··· The data ···
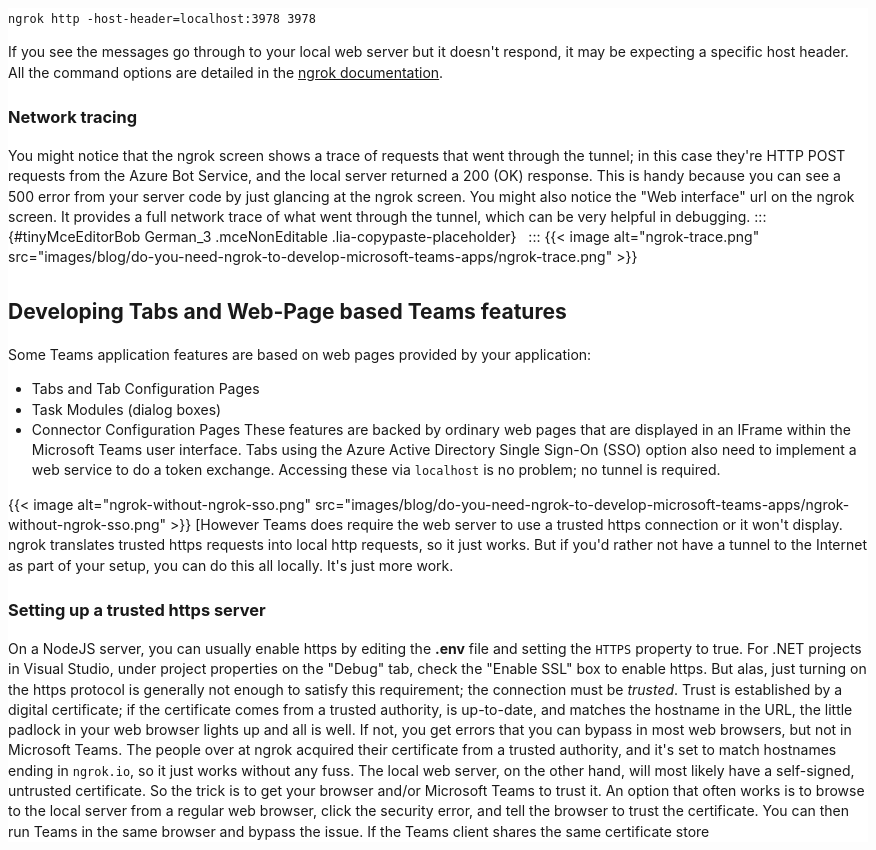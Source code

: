 
    ngrok http -host-header=localhost:3978 3978

If you see the messages go through to your local web server but it
doesn\'t respond, it may be expecting a specific host header.
All the command options are detailed in the [ngrok
documentation](https://ngrok.com/docs).

### Network tracing 

You might notice that the ngrok screen shows a trace of requests that
went through the tunnel; in this case they\'re HTTP POST requests from
the Azure Bot Service, and the local server returned a 200 (OK)
response. This is handy because you can see a 500 error from your server
code by just glancing at the ngrok screen.
You might also notice the \"Web interface\" url on the ngrok screen. It
provides a full network trace of what went through the tunnel, which can
be very helpful in debugging.
::: {#tinyMceEditorBob German_3 .mceNonEditable .lia-copypaste-placeholder}
 
:::
{{< image alt="ngrok-trace.png" src="images/blog/do-you-need-ngrok-to-develop-microsoft-teams-apps/ngrok-trace.png" >}}

## Developing Tabs and Web-Page based Teams features 
Some Teams application features are based on web pages provided by your
application:
-   Tabs and Tab Configuration Pages
-   Task Modules (dialog boxes)
-   Connector Configuration Pages
These features are backed by ordinary web pages that are displayed in an
IFrame within the Microsoft Teams user interface. Tabs using the Azure
Active Directory Single Sign-On (SSO) option also need to implement a
web service to do a token exchange. Accessing these via `localhost` is
no problem; no tunnel is required.

{{< image alt="ngrok-without-ngrok-sso.png" src="images/blog/do-you-need-ngrok-to-develop-microsoft-teams-apps/ngrok-without-ngrok-sso.png" >}}
[However Teams does require the web server to use a trusted https
connection or it won\'t display. ngrok translates trusted https requests
into local http requests, so it just works. But if you\'d rather not
have a tunnel to the Internet as part of your setup, you can do this all
locally. It\'s just more work.
### Setting up a trusted https server 

On a NodeJS server, you can usually enable https by editing
the **.env** file and setting the `HTTPS` property to true. For .NET
projects in Visual Studio, under project properties on the \"Debug\"
tab, check the \"Enable SSL\" box to enable https.
But alas, just turning on the https protocol is generally not enough to
satisfy this requirement; the connection must be *trusted*. Trust is
established by a digital certificate; if the certificate comes from a
trusted authority, is up-to-date, and matches the hostname in the URL,
the little padlock in your web browser lights up and all is well. If
not, you get errors that you can bypass in most web browsers, but not in
Microsoft Teams.
The people over at ngrok acquired their certificate from a trusted
authority, and it\'s set to match hostnames ending in `ngrok.io`, so it
just works without any fuss. The local web server, on the other hand,
will most likely have a self-signed, untrusted certificate. So the trick
is to get your browser and/or Microsoft Teams to trust it.
An option that often works is to browse to the local server from a
regular web browser, click the security error, and tell the browser to
trust the certificate. You can then run Teams in the same browser and
bypass the issue. If the Teams client shares the same certificate store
···
● **Aim of the task**
A verbatim copy of every record is to be produced, and pictures are to be excluded from it.

● **Output of the exercise**
Source code

: 
    ngrok http -host-header=localhost:3978 3978

If you see the messages go through to your local web server but it
doesn\'t respond, it may be expecting a specific host header.
All the command options are detailed in the [ngrok
documentation](https://ngrok.com/docs).

### Network tracing 

You might notice that the ngrok screen shows a trace of requests that
went through the tunnel; in this case they\'re HTTP POST requests from
the Azure Bot Service, and the local server returned a 200 (OK)
response. This is handy because you can see a 500 error from your server
code by just glancing at the ngrok screen.
You might also notice the \"Web interface\" url on the ngrok screen. It
provides a full network trace of what went through the tunnel, which can
be very helpful in debugging.
::: {#tinyMceEditorBob German_3 .mceNonEditable .lia-copypaste-placeholder}
 
:::
{{< image alt="ngrok-trace.png" src="images/blog/do-you-need-ngrok-to-develop-microsoft-teams-apps/ngrok-trace.png" >}}

## Developing Tabs and Web-Page based Teams features 
Some Teams application features are based on web pages provided by your
application:
-   Tabs and Tab Configuration Pages
-   Task Modules (dialog boxes)
-   Connector Configuration Pages
These features are backed by ordinary web pages that are displayed in an
IFrame within the Microsoft Teams user interface. Tabs using the Azure
Active Directory Single Sign-On (SSO) option also need to implement a
web service to do a token exchange. Accessing these via `localhost` is
no problem; no tunnel is required.

{{< image alt="ngrok-without-ngrok-sso.png" src="images/blog/do-you-need-ngrok-to-develop-microsoft-teams-apps/ngrok-without-ngrok-sso.png" >}}
[However Teams does require the web server to use a trusted https
connection or it won\'t display. ngrok translates trusted https requests
into local http requests, so it just works. But if you\'d rather not
have a tunnel to the Internet as part of your setup, you can do this all
locally. It\'s just more work.
### Setting up a trusted https server 

On a NodeJS server, you can usually enable https by editing
the **.env** file and setting the `HTTPS` property to true. For .NET
projects in Visual Studio, under project properties on the \"Debug\"
tab, check the \"Enable SSL\" box to enable https.
But alas, just turning on the https protocol is generally not enough to
satisfy this requirement; the connection must be *trusted*. Trust is
established by a digital certificate; if the certificate comes from a
trusted authority, is up-to-date, and matches the hostname in the URL,
the little padlock in your web browser lights up and all is well. If
not, you get errors that you can bypass in most web browsers, but not in
Microsoft Teams.
The people over at ngrok acquired their certificate from a trusted
authority, and it\'s set to match hostnames ending in `ngrok.io`, so it
just works without any fuss. The local web server, on the other hand,
will most likely have a self-signed, untrusted certificate. So the trick
is to get your browser and/or Microsoft Teams to trust it.
An option that often works is to browse to the local server from a
regular web browser, click the security error, and tell the browser to
trust the certificate. You can then run Teams in the same browser and
bypass the issue. If the Teams client shares the same certificate store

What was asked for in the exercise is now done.